• [How to complete this task]
Print, exactly and completely, every entry in the data.

• [The data]
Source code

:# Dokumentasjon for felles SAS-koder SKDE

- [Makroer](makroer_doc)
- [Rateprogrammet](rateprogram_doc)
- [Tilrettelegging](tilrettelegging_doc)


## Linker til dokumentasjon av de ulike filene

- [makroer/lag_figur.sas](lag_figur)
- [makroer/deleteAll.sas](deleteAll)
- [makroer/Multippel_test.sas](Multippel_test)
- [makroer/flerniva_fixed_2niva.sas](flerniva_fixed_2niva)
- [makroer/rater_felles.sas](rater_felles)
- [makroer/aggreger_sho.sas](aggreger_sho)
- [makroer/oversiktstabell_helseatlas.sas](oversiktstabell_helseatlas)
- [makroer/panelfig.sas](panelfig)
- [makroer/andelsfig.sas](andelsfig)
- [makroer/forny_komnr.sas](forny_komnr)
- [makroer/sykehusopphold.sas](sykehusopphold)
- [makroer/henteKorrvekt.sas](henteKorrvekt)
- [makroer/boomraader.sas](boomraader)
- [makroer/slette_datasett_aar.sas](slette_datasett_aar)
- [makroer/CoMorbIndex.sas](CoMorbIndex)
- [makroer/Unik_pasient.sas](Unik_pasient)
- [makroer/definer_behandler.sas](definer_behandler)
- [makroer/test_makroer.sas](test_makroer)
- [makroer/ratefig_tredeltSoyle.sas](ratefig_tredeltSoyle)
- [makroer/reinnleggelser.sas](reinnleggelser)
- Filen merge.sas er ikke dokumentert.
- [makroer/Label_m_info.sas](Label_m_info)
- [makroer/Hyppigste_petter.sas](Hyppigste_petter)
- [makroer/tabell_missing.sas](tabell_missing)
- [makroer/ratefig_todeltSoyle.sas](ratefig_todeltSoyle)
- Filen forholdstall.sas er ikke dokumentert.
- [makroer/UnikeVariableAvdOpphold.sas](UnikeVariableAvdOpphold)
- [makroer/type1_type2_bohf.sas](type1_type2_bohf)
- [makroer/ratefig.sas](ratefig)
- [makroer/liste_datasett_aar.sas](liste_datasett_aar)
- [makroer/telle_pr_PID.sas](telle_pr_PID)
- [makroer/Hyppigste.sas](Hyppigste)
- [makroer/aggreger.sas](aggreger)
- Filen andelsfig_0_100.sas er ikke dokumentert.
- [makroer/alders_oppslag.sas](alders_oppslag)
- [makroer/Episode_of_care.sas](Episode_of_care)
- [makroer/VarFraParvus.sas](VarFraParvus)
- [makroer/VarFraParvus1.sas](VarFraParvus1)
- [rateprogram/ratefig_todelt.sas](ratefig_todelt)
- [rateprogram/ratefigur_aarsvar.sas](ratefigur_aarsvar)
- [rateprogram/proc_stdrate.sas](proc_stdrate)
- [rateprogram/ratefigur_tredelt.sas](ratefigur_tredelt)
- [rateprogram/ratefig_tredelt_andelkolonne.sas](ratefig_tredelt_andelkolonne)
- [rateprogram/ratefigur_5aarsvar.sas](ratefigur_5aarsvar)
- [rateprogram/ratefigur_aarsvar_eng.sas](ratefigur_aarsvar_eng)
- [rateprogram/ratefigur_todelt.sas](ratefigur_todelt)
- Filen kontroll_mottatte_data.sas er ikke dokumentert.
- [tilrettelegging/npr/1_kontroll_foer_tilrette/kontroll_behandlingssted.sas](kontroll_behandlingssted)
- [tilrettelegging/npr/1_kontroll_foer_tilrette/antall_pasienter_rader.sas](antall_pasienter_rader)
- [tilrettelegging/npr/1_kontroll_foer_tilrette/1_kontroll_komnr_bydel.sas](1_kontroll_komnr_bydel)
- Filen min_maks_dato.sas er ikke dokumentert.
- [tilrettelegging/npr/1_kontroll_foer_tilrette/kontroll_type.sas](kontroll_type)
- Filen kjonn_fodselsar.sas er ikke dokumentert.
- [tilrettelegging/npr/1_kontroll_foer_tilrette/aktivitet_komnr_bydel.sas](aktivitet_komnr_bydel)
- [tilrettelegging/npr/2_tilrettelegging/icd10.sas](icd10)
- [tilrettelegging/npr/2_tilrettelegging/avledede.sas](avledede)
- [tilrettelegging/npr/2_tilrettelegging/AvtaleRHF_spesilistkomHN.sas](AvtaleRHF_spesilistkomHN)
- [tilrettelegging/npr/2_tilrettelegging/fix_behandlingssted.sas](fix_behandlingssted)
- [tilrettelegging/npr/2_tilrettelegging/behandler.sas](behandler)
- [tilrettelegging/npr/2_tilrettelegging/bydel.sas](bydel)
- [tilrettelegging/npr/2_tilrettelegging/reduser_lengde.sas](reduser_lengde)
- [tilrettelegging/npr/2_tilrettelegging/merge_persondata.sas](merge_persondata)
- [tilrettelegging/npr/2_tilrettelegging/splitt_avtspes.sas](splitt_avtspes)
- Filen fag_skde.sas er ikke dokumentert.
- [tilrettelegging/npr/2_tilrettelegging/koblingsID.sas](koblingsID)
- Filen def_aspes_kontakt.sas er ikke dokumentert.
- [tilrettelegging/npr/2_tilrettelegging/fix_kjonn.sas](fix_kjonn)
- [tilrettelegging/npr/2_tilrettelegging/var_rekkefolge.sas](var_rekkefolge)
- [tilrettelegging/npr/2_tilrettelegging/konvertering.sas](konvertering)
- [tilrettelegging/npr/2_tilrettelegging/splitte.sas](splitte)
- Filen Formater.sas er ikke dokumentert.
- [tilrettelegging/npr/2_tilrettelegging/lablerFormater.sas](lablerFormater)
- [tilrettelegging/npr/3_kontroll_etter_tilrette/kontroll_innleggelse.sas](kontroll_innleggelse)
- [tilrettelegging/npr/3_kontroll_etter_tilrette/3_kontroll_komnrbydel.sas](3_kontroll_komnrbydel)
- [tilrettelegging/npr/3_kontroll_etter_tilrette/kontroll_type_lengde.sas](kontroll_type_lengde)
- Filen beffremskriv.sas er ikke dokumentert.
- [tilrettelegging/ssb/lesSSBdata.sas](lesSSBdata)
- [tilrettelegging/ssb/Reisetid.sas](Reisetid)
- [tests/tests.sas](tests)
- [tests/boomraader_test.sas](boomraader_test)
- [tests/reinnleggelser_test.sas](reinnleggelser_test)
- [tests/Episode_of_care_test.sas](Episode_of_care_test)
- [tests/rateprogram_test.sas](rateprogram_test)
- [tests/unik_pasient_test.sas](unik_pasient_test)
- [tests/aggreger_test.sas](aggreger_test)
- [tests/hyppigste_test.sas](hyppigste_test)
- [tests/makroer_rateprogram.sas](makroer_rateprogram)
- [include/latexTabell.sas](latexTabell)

• [Answer to the problem]
Source code

:# Dokumentasjon for felles SAS-koder SKDE

- [Makroer](makroer_doc)
- [Rateprogrammet](rateprogram_doc)
- [Tilrettelegging](tilrettelegging_doc)


## Linker til dokumentasjon av de ulike filene

- [makroer/lag_figur.sas](lag_figur)
- [makroer/deleteAll.sas](deleteAll)
- [makroer/Multippel_test.sas](Multippel_test)
- [makroer/flerniva_fixed_2niva.sas](flerniva_fixed_2niva)
- [makroer/rater_felles.sas](rater_felles)
- [makroer/aggreger_sho.sas](aggreger_sho)
- [makroer/oversiktstabell_helseatlas.sas](oversiktstabell_helseatlas)
- [makroer/panelfig.sas](panelfig)
- [makroer/andelsfig.sas](andelsfig)
- [makroer/forny_komnr.sas](forny_komnr)
- [makroer/sykehusopphold.sas](sykehusopphold)
- [makroer/henteKorrvekt.sas](henteKorrvekt)
- [makroer/boomraader.sas](boomraader)
- [makroer/slette_datasett_aar.sas](slette_datasett_aar)
- [makroer/CoMorbIndex.sas](CoMorbIndex)
- [makroer/Unik_pasient.sas](Unik_pasient)
- [makroer/definer_behandler.sas](definer_behandler)
- [makroer/test_makroer.sas](test_makroer)
- [makroer/ratefig_tredeltSoyle.sas](ratefig_tredeltSoyle)
- [makroer/reinnleggelser.sas](reinnleggelser)
- Filen merge.sas er ikke dokumentert.
- [makroer/Label_m_info.sas](Label_m_info)
- [makroer/Hyppigste_petter.sas](Hyppigste_petter)
- [makroer/tabell_missing.sas](tabell_missing)
- [makroer/ratefig_todeltSoyle.sas](ratefig_todeltSoyle)
- Filen forholdstall.sas er ikke dokumentert.
- [makroer/UnikeVariableAvdOpphold.sas](UnikeVariableAvdOpphold)
- [makroer/type1_type2_bohf.sas](type1_type2_bohf)
- [makroer/ratefig.sas](ratefig)
- [makroer/liste_datasett_aar.sas](liste_datasett_aar)
- [makroer/telle_pr_PID.sas](telle_pr_PID)
- [makroer/Hyppigste.sas](Hyppigste)
- [makroer/aggreger.sas](aggreger)
- Filen andelsfig_0_100.sas er ikke dokumentert.
- [makroer/alders_oppslag.sas](alders_oppslag)
- [makroer/Episode_of_care.sas](Episode_of_care)
- [makroer/VarFraParvus.sas](VarFraParvus)
- [makroer/VarFraParvus1.sas](VarFraParvus1)
- [rateprogram/ratefig_todelt.sas](ratefig_todelt)
- [rateprogram/ratefigur_aarsvar.sas](ratefigur_aarsvar)
- [rateprogram/proc_stdrate.sas](proc_stdrate)
- [rateprogram/ratefigur_tredelt.sas](ratefigur_tredelt)
- [rateprogram/ratefig_tredelt_andelkolonne.sas](ratefig_tredelt_andelkolonne)
- [rateprogram/ratefigur_5aarsvar.sas](ratefigur_5aarsvar)
- [rateprogram/ratefigur_aarsvar_eng.sas](ratefigur_aarsvar_eng)
- [rateprogram/ratefigur_todelt.sas](ratefigur_todelt)
- Filen kontroll_mottatte_data.sas er ikke dokumentert.
- [tilrettelegging/npr/1_kontroll_foer_tilrette/kontroll_behandlingssted.sas](kontroll_behandlingssted)
- [tilrettelegging/npr/1_kontroll_foer_tilrette/antall_pasienter_rader.sas](antall_pasienter_rader)
- [tilrettelegging/npr/1_kontroll_foer_tilrette/1_kontroll_komnr_bydel.sas](1_kontroll_komnr_bydel)
- Filen min_maks_dato.sas er ikke dokumentert.
- [tilrettelegging/npr/1_kontroll_foer_tilrette/kontroll_type.sas](kontroll_type)
- Filen kjonn_fodselsar.sas er ikke dokumentert.
- [tilrettelegging/npr/1_kontroll_foer_tilrette/aktivitet_komnr_bydel.sas](aktivitet_komnr_bydel)
- [tilrettelegging/npr/2_tilrettelegging/icd10.sas](icd10)
- [tilrettelegging/npr/2_tilrettelegging/avledede.sas](avledede)
- [tilrettelegging/npr/2_tilrettelegging/AvtaleRHF_spesilistkomHN.sas](AvtaleRHF_spesilistkomHN)
- [tilrettelegging/npr/2_tilrettelegging/fix_behandlingssted.sas](fix_behandlingssted)
- [tilrettelegging/npr/2_tilrettelegging/behandler.sas](behandler)
- [tilrettelegging/npr/2_tilrettelegging/bydel.sas](bydel)
- [tilrettelegging/npr/2_tilrettelegging/reduser_lengde.sas](reduser_lengde)
- [tilrettelegging/npr/2_tilrettelegging/merge_persondata.sas](merge_persondata)
- [tilrettelegging/npr/2_tilrettelegging/splitt_avtspes.sas](splitt_avtspes)
- Filen fag_skde.sas er ikke dokumentert.
- [tilrettelegging/npr/2_tilrettelegging/koblingsID.sas](koblingsID)
- Filen def_aspes_kontakt.sas er ikke dokumentert.
- [tilrettelegging/npr/2_tilrettelegging/fix_kjonn.sas](fix_kjonn)
- [tilrettelegging/npr/2_tilrettelegging/var_rekkefolge.sas](var_rekkefolge)
- [tilrettelegging/npr/2_tilrettelegging/konvertering.sas](konvertering)
- [tilrettelegging/npr/2_tilrettelegging/splitte.sas](splitte)
- Filen Formater.sas er ikke dokumentert.
- [tilrettelegging/npr/2_tilrettelegging/lablerFormater.sas](lablerFormater)
- [tilrettelegging/npr/3_kontroll_etter_tilrette/kontroll_innleggelse.sas](kontroll_innleggelse)
- [tilrettelegging/npr/3_kontroll_etter_tilrette/3_kontroll_komnrbydel.sas](3_kontroll_komnrbydel)
- [tilrettelegging/npr/3_kontroll_etter_tilrette/kontroll_type_lengde.sas](kontroll_type_lengde)
- Filen beffremskriv.sas er ikke dokumentert.
- [tilrettelegging/ssb/lesSSBdata.sas](lesSSBdata)
- [tilrettelegging/ssb/Reisetid.sas](Reisetid)
- [tests/tests.sas](tests)
- [tests/boomraader_test.sas](boomraader_test)
- [tests/reinnleggelser_test.sas](reinnleggelser_test)
- [tests/Episode_of_care_test.sas](Episode_of_care_test)
- [tests/rateprogram_test.sas](rateprogram_test)
- [tests/unik_pasient_test.sas](unik_pasient_test)
- [tests/aggreger_test.sas](aggreger_test)
- [tests/hyppigste_test.sas](hyppigste_test)
- [tests/makroer_rateprogram.sas](makroer_rateprogram)
- [include/latexTabell.sas](latexTabell)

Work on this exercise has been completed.